The complete listing should be copied out exactly.
───── Records to use
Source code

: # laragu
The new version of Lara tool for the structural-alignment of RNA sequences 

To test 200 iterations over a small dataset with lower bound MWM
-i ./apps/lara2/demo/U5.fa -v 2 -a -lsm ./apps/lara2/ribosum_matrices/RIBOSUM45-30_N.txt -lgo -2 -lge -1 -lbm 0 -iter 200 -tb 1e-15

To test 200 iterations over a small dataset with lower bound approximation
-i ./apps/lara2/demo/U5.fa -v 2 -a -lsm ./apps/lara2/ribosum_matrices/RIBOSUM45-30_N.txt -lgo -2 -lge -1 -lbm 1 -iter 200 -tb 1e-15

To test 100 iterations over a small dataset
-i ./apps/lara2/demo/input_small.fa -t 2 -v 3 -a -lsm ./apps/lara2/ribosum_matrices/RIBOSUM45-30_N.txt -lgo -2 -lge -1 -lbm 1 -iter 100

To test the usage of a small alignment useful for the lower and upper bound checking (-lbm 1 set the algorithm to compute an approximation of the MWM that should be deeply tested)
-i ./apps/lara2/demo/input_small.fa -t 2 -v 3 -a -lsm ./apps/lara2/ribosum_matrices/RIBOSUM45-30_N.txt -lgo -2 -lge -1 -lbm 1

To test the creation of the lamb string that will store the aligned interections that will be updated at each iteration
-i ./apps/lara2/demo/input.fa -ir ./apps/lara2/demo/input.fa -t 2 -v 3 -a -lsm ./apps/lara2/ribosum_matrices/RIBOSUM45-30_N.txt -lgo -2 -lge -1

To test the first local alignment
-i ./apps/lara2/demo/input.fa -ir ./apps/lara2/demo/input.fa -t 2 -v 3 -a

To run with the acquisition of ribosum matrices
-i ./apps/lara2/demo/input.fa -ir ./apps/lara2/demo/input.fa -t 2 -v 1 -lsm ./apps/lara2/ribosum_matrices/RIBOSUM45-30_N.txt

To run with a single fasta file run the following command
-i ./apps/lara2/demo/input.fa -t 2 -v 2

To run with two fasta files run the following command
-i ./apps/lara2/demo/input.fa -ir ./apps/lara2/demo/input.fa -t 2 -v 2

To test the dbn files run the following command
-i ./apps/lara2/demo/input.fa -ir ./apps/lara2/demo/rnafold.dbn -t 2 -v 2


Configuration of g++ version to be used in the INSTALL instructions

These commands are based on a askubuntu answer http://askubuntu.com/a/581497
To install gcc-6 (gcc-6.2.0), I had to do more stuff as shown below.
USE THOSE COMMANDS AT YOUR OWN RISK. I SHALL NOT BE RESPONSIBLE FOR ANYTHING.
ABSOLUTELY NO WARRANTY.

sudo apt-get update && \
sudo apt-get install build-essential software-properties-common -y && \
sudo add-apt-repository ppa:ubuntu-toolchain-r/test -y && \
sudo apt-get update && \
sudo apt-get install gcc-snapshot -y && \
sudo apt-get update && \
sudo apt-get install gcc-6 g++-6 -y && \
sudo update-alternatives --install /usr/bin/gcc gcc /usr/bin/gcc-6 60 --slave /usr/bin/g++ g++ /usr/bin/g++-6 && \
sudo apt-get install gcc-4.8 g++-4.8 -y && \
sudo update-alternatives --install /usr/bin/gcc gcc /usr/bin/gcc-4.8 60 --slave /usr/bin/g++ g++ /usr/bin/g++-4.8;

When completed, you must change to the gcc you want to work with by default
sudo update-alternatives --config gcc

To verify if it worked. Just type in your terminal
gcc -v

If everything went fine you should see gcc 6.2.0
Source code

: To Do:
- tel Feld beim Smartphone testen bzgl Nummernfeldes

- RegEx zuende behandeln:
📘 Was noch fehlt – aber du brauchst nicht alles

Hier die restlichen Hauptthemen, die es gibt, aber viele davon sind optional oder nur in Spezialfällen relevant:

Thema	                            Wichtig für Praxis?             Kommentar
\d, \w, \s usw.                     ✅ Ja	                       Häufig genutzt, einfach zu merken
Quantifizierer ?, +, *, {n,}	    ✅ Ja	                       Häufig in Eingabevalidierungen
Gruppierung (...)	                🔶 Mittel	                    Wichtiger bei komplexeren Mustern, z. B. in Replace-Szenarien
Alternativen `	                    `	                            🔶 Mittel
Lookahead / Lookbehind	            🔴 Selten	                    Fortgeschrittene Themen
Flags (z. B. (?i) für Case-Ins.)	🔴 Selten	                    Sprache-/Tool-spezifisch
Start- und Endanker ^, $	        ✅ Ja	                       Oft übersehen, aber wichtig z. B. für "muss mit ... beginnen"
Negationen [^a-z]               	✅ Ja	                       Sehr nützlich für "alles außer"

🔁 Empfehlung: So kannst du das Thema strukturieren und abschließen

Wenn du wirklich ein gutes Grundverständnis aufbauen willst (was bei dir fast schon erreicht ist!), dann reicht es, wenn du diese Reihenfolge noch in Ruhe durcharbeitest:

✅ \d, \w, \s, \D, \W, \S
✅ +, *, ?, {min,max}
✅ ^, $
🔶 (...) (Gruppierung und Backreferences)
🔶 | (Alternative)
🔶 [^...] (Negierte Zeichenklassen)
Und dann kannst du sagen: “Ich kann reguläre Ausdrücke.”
──────────
# Written solution:
Source code

: # laragu
The new version of Lara tool for the structural-alignment of RNA sequences 

To test 200 iterations over a small dataset with lower bound MWM
-i ./apps/lara2/demo/U5.fa -v 2 -a -lsm ./apps/lara2/ribosum_matrices/RIBOSUM45-30_N.txt -lgo -2 -lge -1 -lbm 0 -iter 200 -tb 1e-15

To test 200 iterations over a small dataset with lower bound approximation
-i ./apps/lara2/demo/U5.fa -v 2 -a -lsm ./apps/lara2/ribosum_matrices/RIBOSUM45-30_N.txt -lgo -2 -lge -1 -lbm 1 -iter 200 -tb 1e-15

To test 100 iterations over a small dataset
-i ./apps/lara2/demo/input_small.fa -t 2 -v 3 -a -lsm ./apps/lara2/ribosum_matrices/RIBOSUM45-30_N.txt -lgo -2 -lge -1 -lbm 1 -iter 100

To test the usage of a small alignment useful for the lower and upper bound checking (-lbm 1 set the algorithm to compute an approximation of the MWM that should be deeply tested)
-i ./apps/lara2/demo/input_small.fa -t 2 -v 3 -a -lsm ./apps/lara2/ribosum_matrices/RIBOSUM45-30_N.txt -lgo -2 -lge -1 -lbm 1

To test the creation of the lamb string that will store the aligned interections that will be updated at each iteration
-i ./apps/lara2/demo/input.fa -ir ./apps/lara2/demo/input.fa -t 2 -v 3 -a -lsm ./apps/lara2/ribosum_matrices/RIBOSUM45-30_N.txt -lgo -2 -lge -1

To test the first local alignment
-i ./apps/lara2/demo/input.fa -ir ./apps/lara2/demo/input.fa -t 2 -v 3 -a

To run with the acquisition of ribosum matrices
-i ./apps/lara2/demo/input.fa -ir ./apps/lara2/demo/input.fa -t 2 -v 1 -lsm ./apps/lara2/ribosum_matrices/RIBOSUM45-30_N.txt

To run with a single fasta file run the following command
-i ./apps/lara2/demo/input.fa -t 2 -v 2

To run with two fasta files run the following command
-i ./apps/lara2/demo/input.fa -ir ./apps/lara2/demo/input.fa -t 2 -v 2

To test the dbn files run the following command
-i ./apps/lara2/demo/input.fa -ir ./apps/lara2/demo/rnafold.dbn -t 2 -v 2


Configuration of g++ version to be used in the INSTALL instructions

These commands are based on a askubuntu answer http://askubuntu.com/a/581497
To install gcc-6 (gcc-6.2.0), I had to do more stuff as shown below.
USE THOSE COMMANDS AT YOUR OWN RISK. I SHALL NOT BE RESPONSIBLE FOR ANYTHING.
ABSOLUTELY NO WARRANTY.

sudo apt-get update && \
sudo apt-get install build-essential software-properties-common -y && \
sudo add-apt-repository ppa:ubuntu-toolchain-r/test -y && \
sudo apt-get update && \
sudo apt-get install gcc-snapshot -y && \
sudo apt-get update && \
sudo apt-get install gcc-6 g++-6 -y && \
sudo update-alternatives --install /usr/bin/gcc gcc /usr/bin/gcc-6 60 --slave /usr/bin/g++ g++ /usr/bin/g++-6 && \
sudo apt-get install gcc-4.8 g++-4.8 -y && \
sudo update-alternatives --install /usr/bin/gcc gcc /usr/bin/gcc-4.8 60 --slave /usr/bin/g++ g++ /usr/bin/g++-4.8;

When completed, you must change to the gcc you want to work with by default
sudo update-alternatives --config gcc

To verify if it worked. Just type in your terminal
gcc -v

If everything went fine you should see gcc 6.2.0
Source code

: To Do:
- tel Feld beim Smartphone testen bzgl Nummernfeldes

- RegEx zuende behandeln:
📘 Was noch fehlt – aber du brauchst nicht alles

Hier die restlichen Hauptthemen, die es gibt, aber viele davon sind optional oder nur in Spezialfällen relevant:

Thema	                            Wichtig für Praxis?             Kommentar
\d, \w, \s usw.                     ✅ Ja	                       Häufig genutzt, einfach zu merken
Quantifizierer ?, +, *, {n,}	    ✅ Ja	                       Häufig in Eingabevalidierungen
Gruppierung (...)	                🔶 Mittel	                    Wichtiger bei komplexeren Mustern, z. B. in Replace-Szenarien
Alternativen `	                    `	                            🔶 Mittel
Lookahead / Lookbehind	            🔴 Selten	                    Fortgeschrittene Themen
Flags (z. B. (?i) für Case-Ins.)	🔴 Selten	                    Sprache-/Tool-spezifisch
Start- und Endanker ^, $	        ✅ Ja	                       Oft übersehen, aber wichtig z. B. für "muss mit ... beginnen"
Negationen [^a-z]               	✅ Ja	                       Sehr nützlich für "alles außer"

🔁 Empfehlung: So kannst du das Thema strukturieren und abschließen

Wenn du wirklich ein gutes Grundverständnis aufbauen willst (was bei dir fast schon erreicht ist!), dann reicht es, wenn du diese Reihenfolge noch in Ruhe durcharbeitest:

✅ \d, \w, \s, \D, \W, \S
✅ +, *, ?, {min,max}
✅ ^, $
🔶 (...) (Gruppierung und Backreferences)
🔶 | (Alternative)
🔶 [^...] (Negierte Zeichenklassen)
Und dann kannst du sagen: “Ich kann reguläre Ausdrücke.”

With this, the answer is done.